Either Andy McNab was taking unconscionable liberties with the facts, a mere dozen years after Waco (and ten years after the connected Oklahoma Bombing), or the handling of events there was even more brutal than I remembered from the coverage at the time.
According to 'Aggressor' (publ. 2005), the FBI besiegers were not constantly broadcasting 'loud music' at the Christians in their residential complex, but an endless loop of 'horrible, high-pitched noise like baby rabbits being slaughtered.'
In the story, when a five-year-old girl is on the line to a negotiator - critically, not on-site but miles away on an Air Force base, observes McNab's hero - she asks, 'Are you going to kill me?' and the answer is a bland reassurance the adult is in no position to give.
As armoured vehicles crash through the walls, accompanied by the message 'this is not an assault, do not fire any weapons', they inject into the buildings - occupied by many women and children as well as the men - not 'tear gas' but some gas designed to put people into bone-breaking convulsions, lethal in confined spaces.

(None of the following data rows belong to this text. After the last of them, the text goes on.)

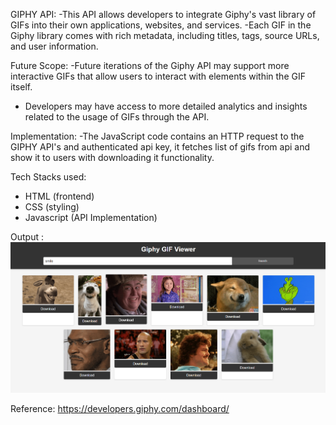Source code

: GIPHY API:
-This API allows developers to integrate Giphy's vast library of GIFs into their own applications, websites, and services.
-Each GIF in the Giphy library comes with rich metadata, including titles, tags, source URLs, and user information.

Future Scope:
-Future iterations of the Giphy API may support more interactive GIFs that allow users to interact with elements within the GIF itself. 
- Developers may have access to more detailed analytics and insights related to the usage of GIFs through the API.

Implementation:
-The JavaScript code contains an HTTP request to the GIPHY API's and authenticated api key, it fetches list of gifs from api and show it to users with downloading it functionality.

Tech Stacks used:
 - HTML (frontend)
 - CSS (styling)
 - Javascript (API Implementation)

Output :
![Output](image.png)

Reference:
https://developers.giphy.com/dashboard/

There are no ambulances on hand; this operation is not intended to result in a mass of surrendering survivors.
In the book, the FBI commander on the ground, Jim D. Bastendorf' aka 'Bastard' is a swaggering, rhino-skinned bullyboy and his men are utter oafs, dropping their trousers at the modest Branch Davidian women and yelling victoriously as the 'compound' is trashed and a massive fire breaks out.
It all sickens the Brits, but when they protest they are brushed off as 'faggots'.

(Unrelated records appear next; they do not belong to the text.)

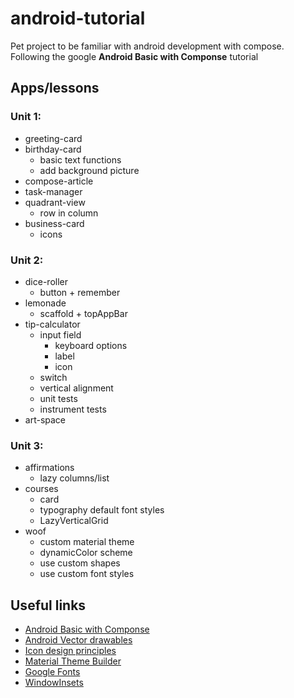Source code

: android-tutorial
===============================================================================

Pet project to be familiar with android development with compose. Following
the google **Android Basic with Componse** tutorial

Apps/lessons
-------------------------------------------------------------------------------

### Unit 1:
- greeting-card
- birthday-card
    - basic text functions
    - add background picture
- compose-article
- task-manager
- quadrant-view
    - row in column
- business-card
    - icons

### Unit 2:
- dice-roller
    - button + remember
- lemonade
    - scaffold + topAppBar
- tip-calculator
    - input field
        - keyboard options
        - label
        - icon
    - switch
    - vertical alignment
    - unit tests
    - instrument tests
- art-space

### Unit 3:
- affirmations
    - lazy columns/list
- courses
    - card
    - typography default font styles
    - LazyVerticalGrid
- woof
    - custom material theme
    - dynamicColor scheme
    - use custom shapes
    - use custom font styles


Useful links
-------------------------------------------------------------------------------
- [Android Basic with Componse](https://developer.android.com/courses/android-basics-compose/course)
- [Android Vector drawables](https://developer.android.com/develop/ui/views/graphics/vector-drawable-resources)
- [Icon design principles](https://m3.material.io/styles/icons/designing-icons)
- [Material Theme Builder](https://m3.material.io/theme-builder#/custom)
- [Google Fonts](https://fonts.google.com/)
- [WindowInsets](https://developer.android.com/reference/android/view/WindowInsets)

Police and Delta Force are there, too, together with a mass of rubberneckers and TV outfits come to watch the fun as the 'cult' is tackled in its 'compound.' There is a barrel organ, a fairgound, stalls selling fast food and T-shirts.

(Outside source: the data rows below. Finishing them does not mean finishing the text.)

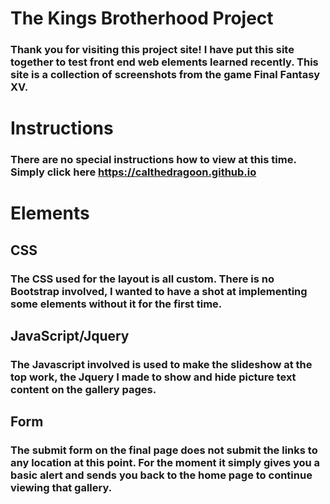 # The Kings Brotherhood Project
###  Thank you for visiting this project site! I have put this site together to test front end web elements learned recently. This site is a collection of screenshots from the game Final Fantasy XV.


# Instructions
### There are no special instructions how to view at this time. Simply click here https://calthedragoon.github.io



# Elements
## CSS
### The CSS used for the layout is all custom. There is no Bootstrap involved, I wanted to have a shot at implementing some elements without it for the first time.



## JavaScript/Jquery
### The Javascript involved is used to make the slideshow at the top work, the Jquery I made to show and hide picture text content on the gallery pages.



## Form
### The submit form on the final page does not submit the links to any location at this point. For the moment it simply gives you a basic alert and sends you back to the home page to continue viewing that gallery.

McNab's character sees this episode as a PR job for the authorities and a bloody-handed revenge for an earlier, failed attack on the Davidians that resulted in four ATF officers dead and sixteen wounded:
'The Davidians returned fire, as they were entitled to do under American law. They even called 911 to tell the police they were being attacked, and begged for help.'
The Posse Comitatus Act of 1878 forbids the use of military force against US citizens; but McNab says, President Clinton had signed a waiver in the case of 'drugs interdiction operations' and despite being invited to see for themselves that there were no drugs on-site the authorities used this excuse to militarise.
According to a Vox post, Clinton pooh-poohed claims of official culpability the day after the raid, saying, 'I do not think the United States government is responsible for the fact that a bunch of religious fanatics decided to kill themselves.' One could wish that instead of screening louche rubbish about his affair with Monica Lewinsky the BBC would look at more serious aspects of his Presidency - including the repeal of the Glass-Steagall Act (which he signed off in 1999) that arguably initiated the process of destroying our financial system.
And now we have the Biden Administration pushing at Russia's borders in the usual ham-fisted way, risking an absolutely dreadful sequence of events. Given enough distance, reality transforms into fantasy and myth; perhaps the chess-players of Washington imagine that the Ukraine is so far away that not one blade of American grass will bend in a Northern-hemisphere-wide nuclear firestorm.
I hope McNab wasn't faking the facts; though on reflection I wish he was. Either way, the crucial element is mindset, and it seems it's not only anarchists and Trump's good ol' boys who are moronic and thuggish. Perhaps the American Establishment depends on a poor education system and cheerleading dross from the mass media to help them get away with their crass and dangerous behaviour at home and abroad.